Mikhail Nikolskii

Nikol’skii, Mikhail Vasil’evich

 

Born in 1848; died July 2 (15), 1917. Russian historian. Founder of Assyrian studies in Russia, Semitist, Sumerologist, and Urartian scholar. Received honorary doctorate in universal history in 1908.

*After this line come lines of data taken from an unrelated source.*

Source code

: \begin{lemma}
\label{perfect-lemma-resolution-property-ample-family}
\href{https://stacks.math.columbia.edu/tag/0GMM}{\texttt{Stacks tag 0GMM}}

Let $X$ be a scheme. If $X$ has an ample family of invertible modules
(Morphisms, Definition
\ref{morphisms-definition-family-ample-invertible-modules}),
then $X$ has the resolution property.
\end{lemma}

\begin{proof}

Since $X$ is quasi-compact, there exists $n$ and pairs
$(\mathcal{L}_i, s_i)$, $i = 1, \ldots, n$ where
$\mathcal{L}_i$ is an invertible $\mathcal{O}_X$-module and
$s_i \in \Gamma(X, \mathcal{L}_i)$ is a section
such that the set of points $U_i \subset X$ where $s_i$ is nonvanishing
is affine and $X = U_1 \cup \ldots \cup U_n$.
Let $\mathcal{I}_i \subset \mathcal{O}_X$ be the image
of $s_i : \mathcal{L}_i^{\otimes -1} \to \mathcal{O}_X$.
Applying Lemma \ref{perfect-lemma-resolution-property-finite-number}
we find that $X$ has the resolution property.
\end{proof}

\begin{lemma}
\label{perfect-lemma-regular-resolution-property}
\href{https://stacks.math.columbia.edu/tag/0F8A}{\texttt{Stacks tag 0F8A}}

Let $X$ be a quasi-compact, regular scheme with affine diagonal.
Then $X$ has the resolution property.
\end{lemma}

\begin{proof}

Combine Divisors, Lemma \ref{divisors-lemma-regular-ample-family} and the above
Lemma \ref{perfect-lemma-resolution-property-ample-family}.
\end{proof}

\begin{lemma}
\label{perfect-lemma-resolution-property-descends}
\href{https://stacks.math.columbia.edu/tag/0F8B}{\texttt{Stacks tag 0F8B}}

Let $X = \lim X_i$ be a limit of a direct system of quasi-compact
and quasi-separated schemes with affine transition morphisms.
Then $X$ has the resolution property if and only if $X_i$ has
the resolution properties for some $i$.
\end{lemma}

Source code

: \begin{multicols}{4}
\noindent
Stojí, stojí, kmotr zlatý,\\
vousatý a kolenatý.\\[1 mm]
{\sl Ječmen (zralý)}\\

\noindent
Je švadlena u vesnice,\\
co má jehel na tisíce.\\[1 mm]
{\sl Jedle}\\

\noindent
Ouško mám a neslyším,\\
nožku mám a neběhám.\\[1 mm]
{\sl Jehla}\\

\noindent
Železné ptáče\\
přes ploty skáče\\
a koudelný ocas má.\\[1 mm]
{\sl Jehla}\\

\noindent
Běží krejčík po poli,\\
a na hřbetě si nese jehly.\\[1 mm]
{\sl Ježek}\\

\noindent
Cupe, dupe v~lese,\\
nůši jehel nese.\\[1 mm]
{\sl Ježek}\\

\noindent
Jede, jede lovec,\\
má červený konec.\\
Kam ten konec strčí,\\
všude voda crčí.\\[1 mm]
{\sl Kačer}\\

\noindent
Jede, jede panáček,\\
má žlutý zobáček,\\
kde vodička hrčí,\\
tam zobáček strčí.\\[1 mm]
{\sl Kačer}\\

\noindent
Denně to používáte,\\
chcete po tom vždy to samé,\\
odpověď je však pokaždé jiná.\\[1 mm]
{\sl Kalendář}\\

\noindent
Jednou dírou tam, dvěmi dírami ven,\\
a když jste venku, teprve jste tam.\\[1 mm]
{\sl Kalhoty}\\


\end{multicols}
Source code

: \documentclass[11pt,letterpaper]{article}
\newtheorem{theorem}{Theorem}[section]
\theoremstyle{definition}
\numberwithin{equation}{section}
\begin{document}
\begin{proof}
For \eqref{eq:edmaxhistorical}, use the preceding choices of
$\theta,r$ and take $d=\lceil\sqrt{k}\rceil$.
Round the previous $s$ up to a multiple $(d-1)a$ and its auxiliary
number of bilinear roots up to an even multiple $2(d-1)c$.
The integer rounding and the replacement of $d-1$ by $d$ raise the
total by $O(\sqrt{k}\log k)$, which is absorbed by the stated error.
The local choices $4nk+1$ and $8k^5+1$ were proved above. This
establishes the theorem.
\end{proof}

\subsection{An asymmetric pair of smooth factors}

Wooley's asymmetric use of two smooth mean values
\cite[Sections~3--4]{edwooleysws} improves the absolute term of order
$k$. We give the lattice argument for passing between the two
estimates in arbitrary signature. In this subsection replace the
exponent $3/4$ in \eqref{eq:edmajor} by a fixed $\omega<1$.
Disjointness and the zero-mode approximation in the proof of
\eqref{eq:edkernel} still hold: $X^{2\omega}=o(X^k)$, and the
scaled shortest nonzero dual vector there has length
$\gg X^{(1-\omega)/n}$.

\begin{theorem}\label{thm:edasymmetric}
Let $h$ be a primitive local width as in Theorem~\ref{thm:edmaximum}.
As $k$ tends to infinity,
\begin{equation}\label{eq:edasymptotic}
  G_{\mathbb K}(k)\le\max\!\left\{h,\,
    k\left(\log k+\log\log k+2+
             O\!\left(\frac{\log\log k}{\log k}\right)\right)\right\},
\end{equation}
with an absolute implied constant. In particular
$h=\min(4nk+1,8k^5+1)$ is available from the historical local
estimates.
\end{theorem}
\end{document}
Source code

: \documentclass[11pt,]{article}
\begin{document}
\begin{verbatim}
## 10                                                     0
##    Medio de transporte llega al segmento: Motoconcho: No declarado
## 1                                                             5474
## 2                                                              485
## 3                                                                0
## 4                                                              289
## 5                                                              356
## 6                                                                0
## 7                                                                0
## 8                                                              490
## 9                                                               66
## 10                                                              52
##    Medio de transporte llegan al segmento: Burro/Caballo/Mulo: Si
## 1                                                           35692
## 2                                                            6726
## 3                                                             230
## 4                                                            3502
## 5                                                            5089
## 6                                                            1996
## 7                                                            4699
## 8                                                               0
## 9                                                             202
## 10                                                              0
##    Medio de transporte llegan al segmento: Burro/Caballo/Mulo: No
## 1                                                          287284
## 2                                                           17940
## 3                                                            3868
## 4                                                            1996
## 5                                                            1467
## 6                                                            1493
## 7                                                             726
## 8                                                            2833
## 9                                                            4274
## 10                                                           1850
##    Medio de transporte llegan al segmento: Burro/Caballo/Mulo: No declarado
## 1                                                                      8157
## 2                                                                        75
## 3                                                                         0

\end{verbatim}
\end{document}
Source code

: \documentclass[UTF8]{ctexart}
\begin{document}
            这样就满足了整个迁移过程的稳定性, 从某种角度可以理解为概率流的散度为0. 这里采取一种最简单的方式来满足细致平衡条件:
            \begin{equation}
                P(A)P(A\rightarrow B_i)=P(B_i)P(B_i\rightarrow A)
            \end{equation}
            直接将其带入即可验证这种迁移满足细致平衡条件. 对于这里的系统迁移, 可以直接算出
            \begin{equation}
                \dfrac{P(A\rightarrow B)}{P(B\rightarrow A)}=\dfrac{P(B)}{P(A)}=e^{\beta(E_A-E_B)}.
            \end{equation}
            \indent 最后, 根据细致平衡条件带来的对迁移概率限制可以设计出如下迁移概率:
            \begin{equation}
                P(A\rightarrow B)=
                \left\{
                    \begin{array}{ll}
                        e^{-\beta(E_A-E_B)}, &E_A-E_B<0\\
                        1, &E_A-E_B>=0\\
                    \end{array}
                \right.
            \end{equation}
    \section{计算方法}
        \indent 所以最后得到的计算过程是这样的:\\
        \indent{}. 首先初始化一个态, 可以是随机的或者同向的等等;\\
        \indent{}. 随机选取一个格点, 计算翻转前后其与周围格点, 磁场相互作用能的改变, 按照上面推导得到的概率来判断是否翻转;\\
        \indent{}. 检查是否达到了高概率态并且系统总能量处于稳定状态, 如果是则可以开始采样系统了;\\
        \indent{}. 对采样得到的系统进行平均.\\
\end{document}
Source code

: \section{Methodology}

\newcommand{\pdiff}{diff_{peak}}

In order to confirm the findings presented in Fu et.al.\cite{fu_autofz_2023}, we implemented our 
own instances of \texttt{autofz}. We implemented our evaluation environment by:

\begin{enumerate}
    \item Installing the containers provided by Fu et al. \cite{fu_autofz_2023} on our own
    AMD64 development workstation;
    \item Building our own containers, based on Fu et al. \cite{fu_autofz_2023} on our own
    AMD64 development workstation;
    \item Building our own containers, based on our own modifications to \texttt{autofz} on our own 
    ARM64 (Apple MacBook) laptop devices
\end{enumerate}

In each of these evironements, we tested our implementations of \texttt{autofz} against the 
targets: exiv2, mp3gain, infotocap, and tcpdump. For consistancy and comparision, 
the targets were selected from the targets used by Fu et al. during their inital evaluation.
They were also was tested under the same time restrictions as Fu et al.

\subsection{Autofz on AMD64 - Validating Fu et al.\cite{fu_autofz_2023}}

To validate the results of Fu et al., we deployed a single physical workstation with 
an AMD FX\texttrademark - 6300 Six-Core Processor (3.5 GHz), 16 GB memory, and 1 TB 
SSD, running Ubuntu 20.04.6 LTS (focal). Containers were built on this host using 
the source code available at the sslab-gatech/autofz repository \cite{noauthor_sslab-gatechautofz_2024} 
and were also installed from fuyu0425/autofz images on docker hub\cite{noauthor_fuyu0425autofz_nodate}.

Nikol’skii graduated from the Moscow Divinity School. In 1887 he organized the Oriental Commission of the Imperial Moscow Archaeological Society and took an active part in its scientific work. In 1893, Nikol’skii and A. A. Ivanovskii headed an archaeological expedition to Transcaucasia during which Nikol’skii made exact copies of many Urartian inscriptions from the eighth and seventh centuries B.C. He translated and published Sumerian sale and purchase accounts dating from the third millennium B.C. (about 900 clay tablets from Lagash, Umma, and elsewhere). These accounts became the basis for the study of the economy and social relations of ancient Mesopotamia. Nikol’skii was the first to compare Sumerian cuneiform with more ancient pictographs. While noting the dominant role of Babylonian culture in the societies of Mesopotamia in the second millennium B.C. and of Aramaic culture in the first millennium B.C., Nikol’skii also recognized the distinctive nature of the Urartian and other ancient cultures.

WORKS

“Klinoobraznye nadpisi Zakavkaz’ia.” Materialy po arkheologii Kavkaza, vol. 5. Moscow, 1896.
Dokumenty khoziaistvennoi otchetnosti drevneishei epokhi Khaldei iz sobraniia N. P. Likhacheva, parts 1–2. St. Petersburg-Moscow, 1908–15.

REFERENCES

Lipin, L. A. “M. V. Nikol’skii—otets russkoi assiriologicheskoi nauki.” Uch. zap. LGU, no. 179. Seriia vostokoved. nauk, 1954, issue 4.
Reder, D. G. “Nauchnaia publitsisticheskaia deiatel’nost’ M. V. Nikol’skogo.” In Ocherki po islorii russkogo vostokovedeniia, collection 3. Moscow, 1960.